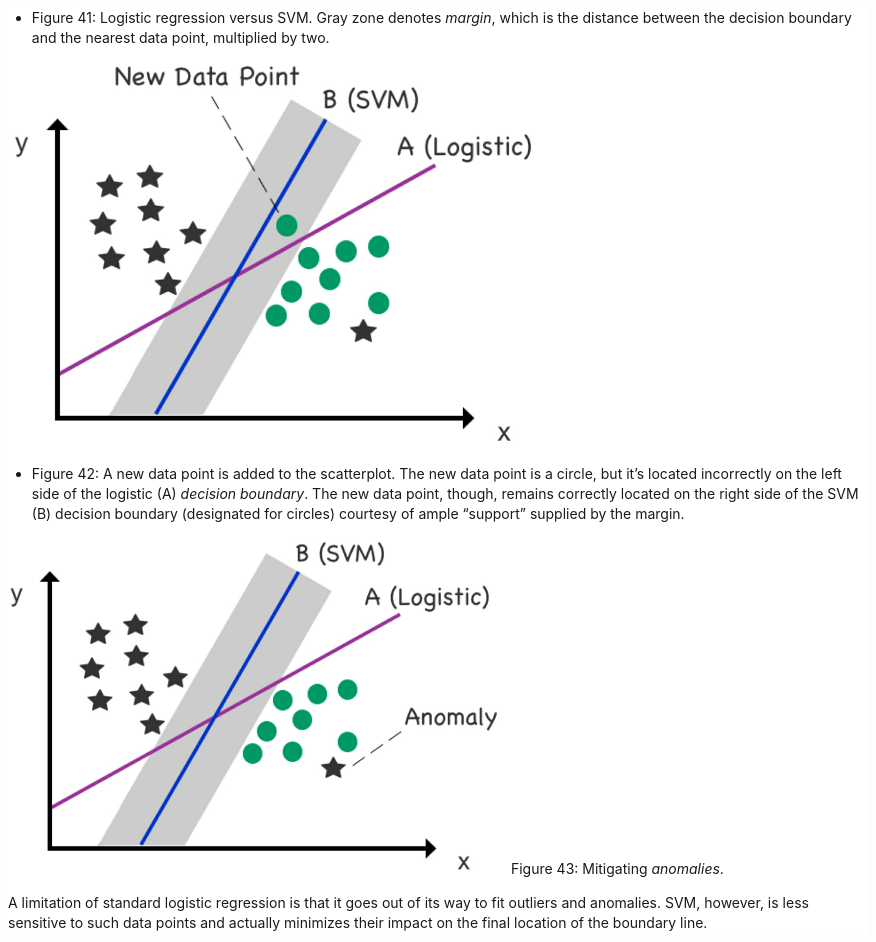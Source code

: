 - Figure 41: Logistic regression versus SVM. Gray zone denotes _margin_, which is the distance between the decision boundary and the nearest data point, multiplied by two.

![](assets/img/240828171520.png)
- Figure 42: A new data point is added to the scatterplot. The new data point is a circle, but it’s located incorrectly on the left side of the logistic (A) _decision boundary_. The new data point, though, remains correctly located on the right side of the SVM (B) decision boundary (designated for circles) courtesy of ample “support” supplied by the margin.

![](assets/img/240828171534.png)
Figure 43: Mitigating _anomalies_. 

A limitation of standard logistic regression is that it goes out of its way to fit outliers and anomalies. SVM, however, is less sensitive to such data points and actually minimizes their impact on the final location of the boundary line.
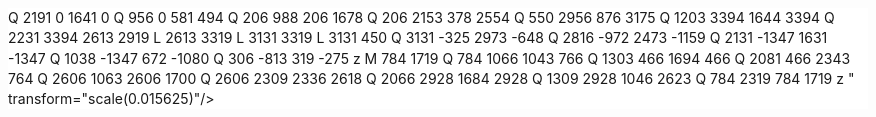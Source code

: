 Q 2191 0 1641 0 
Q 956 0 581 494 
Q 206 988 206 1678 
Q 206 2153 378 2554 
Q 550 2956 876 3175 
Q 1203 3394 1644 3394 
Q 2231 3394 2613 2919 
L 2613 3319 
L 3131 3319 
L 3131 450 
Q 3131 -325 2973 -648 
Q 2816 -972 2473 -1159 
Q 2131 -1347 1631 -1347 
Q 1038 -1347 672 -1080 
Q 306 -813 319 -275 
z
M 784 1719 
Q 784 1066 1043 766 
Q 1303 466 1694 466 
Q 2081 466 2343 764 
Q 2606 1063 2606 1700 
Q 2606 2309 2336 2618 
Q 2066 2928 1684 2928 
Q 1309 2928 1046 2623 
Q 784 2319 784 1719 
z
" transform="scale(0.015625)"/>
       </defs>
       <use xlink:href="#ArialMT-77"/>
       <use xlink:href="#ArialMT-6f" x="72.216797"/>
       <use xlink:href="#ArialMT-72" x="127.832031"/>
       <use xlink:href="#ArialMT-6b" x="161.132812"/>
       <use xlink:href="#ArialMT-69" x="211.132812"/>
       <use xlink:href="#ArialMT-6e" x="233.349609"/>
       <use xlink:href="#ArialMT-67" x="288.964844"/>
       <use xlink:href="#ArialMT-20" x="344.580078"/>
       <use xlink:href="#ArialMT-70" x="372.363281"/>
       <use xlink:href="#ArialMT-72" x="427.978516"/>
       <use xlink:href="#ArialMT-61" x="461.279297"/>
       <use xlink:href="#ArialMT-63" x="516.894531"/>
       <use xlink:href="#ArialMT-74" x="566.894531"/>
       <use xlink:href="#ArialMT-69" x="594.677734"/>
       <use xlink:href="#ArialMT-63" x="616.894531"/>
       <use xlink:href="#ArialMT-65" x="666.894531"/>
       <use xlink:href="#ArialMT-73" x="722.509766"/>
      </g>
     </g>
    </g>
    <g id="ytick_3">
     <g id="line2d_11">
      <g>
       <use xlink:href="#m8e343aef83" x="140.076563" y="95.222031" style="stroke: #000000; stroke-width: 0.8"/>
      </g>
     </g>
     <g id="text_11">
      <!-- Opportunity for career -->
      <g transform="translate(35.81875 94.23375) scale(0.1 -0.1)">
       <use xlink:href="#ArialMT-4f"/>
       <use xlink:href="#ArialMT-70" x="77.783203"/>
       <use xlink:href="#ArialMT-70" x="133.398438"/>
       <use xlink:href="#ArialMT-6f" x="189.013672"/>
       <use xlink:href="#ArialMT-72" x="244.628906"/>
       <use xlink:href="#ArialMT-74" x="277.929688"/>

--------------------------------------------------

▸ **WORK REQUIRED**
Transcribe the listing word for word, but keep its pictures out of the copy.

▸ **EXERCISE RESULT**
Source code

: - Figure 41: Logistic regression versus SVM. Gray zone denotes _margin_, which is the distance between the decision boundary and the nearest data point, multiplied by two.

![](assets/img/240828171520.png)
- Figure 42: A new data point is added to the scatterplot. The new data point is a circle, but it’s located incorrectly on the left side of the logistic (A) _decision boundary_. The new data point, though, remains correctly located on the right side of the SVM (B) decision boundary (designated for circles) courtesy of ample “support” supplied by the margin.

![](assets/img/240828171534.png)
Figure 43: Mitigating _anomalies_. 

A limitation of standard logistic regression is that it goes out of its way to fit outliers and anomalies. SVM, however, is less sensitive to such data points and actually minimizes their impact on the final location of the boundary line.
Source code

: Q 2191 0 1641 0 
Q 956 0 581 494 
Q 206 988 206 1678 
Q 206 2153 378 2554 
Q 550 2956 876 3175 
Q 1203 3394 1644 3394 
Q 2231 3394 2613 2919 
L 2613 3319 
L 3131 3319 
L 3131 450 
Q 3131 -325 2973 -648 
Q 2816 -972 2473 -1159 
Q 2131 -1347 1631 -1347 
Q 1038 -1347 672 -1080 
Q 306 -813 319 -275 
z
M 784 1719 
Q 784 1066 1043 766 
Q 1303 466 1694 466 
Q 2081 466 2343 764 
Q 2606 1063 2606 1700 
Q 2606 2309 2336 2618 
Q 2066 2928 1684 2928 
Q 1309 2928 1046 2623 
Q 784 2319 784 1719 
z
" transform="scale(0.015625)"/>
       </defs>
       <use xlink:href="#ArialMT-77"/>
       <use xlink:href="#ArialMT-6f" x="72.216797"/>
       <use xlink:href="#ArialMT-72" x="127.832031"/>
       <use xlink:href="#ArialMT-6b" x="161.132812"/>
       <use xlink:href="#ArialMT-69" x="211.132812"/>
       <use xlink:href="#ArialMT-6e" x="233.349609"/>
       <use xlink:href="#ArialMT-67" x="288.964844"/>
       <use xlink:href="#ArialMT-20" x="344.580078"/>
       <use xlink:href="#ArialMT-70" x="372.363281"/>
       <use xlink:href="#ArialMT-72" x="427.978516"/>
       <use xlink:href="#ArialMT-61" x="461.279297"/>
       <use xlink:href="#ArialMT-63" x="516.894531"/>
       <use xlink:href="#ArialMT-74" x="566.894531"/>
       <use xlink:href="#ArialMT-69" x="594.677734"/>
       <use xlink:href="#ArialMT-63" x="616.894531"/>
       <use xlink:href="#ArialMT-65" x="666.894531"/>
       <use xlink:href="#ArialMT-73" x="722.509766"/>
      </g>
     </g>
    </g>
    <g id="ytick_3">
     <g id="line2d_11">
      <g>
       <use xlink:href="#m8e343aef83" x="140.076563" y="95.222031" style="stroke: #000000; stroke-width: 0.8"/>
      </g>
     </g>
     <g id="text_11">
      <!-- Opportunity for career -->
      <g transform="translate(35.81875 94.23375) scale(0.1 -0.1)">
       <use xlink:href="#ArialMT-4f"/>
       <use xlink:href="#ArialMT-70" x="77.783203"/>
       <use xlink:href="#ArialMT-70" x="133.398438"/>
       <use xlink:href="#ArialMT-6f" x="189.013672"/>
       <use xlink:href="#ArialMT-72" x="244.628906"/>
       <use xlink:href="#ArialMT-74" x="277.929688"/>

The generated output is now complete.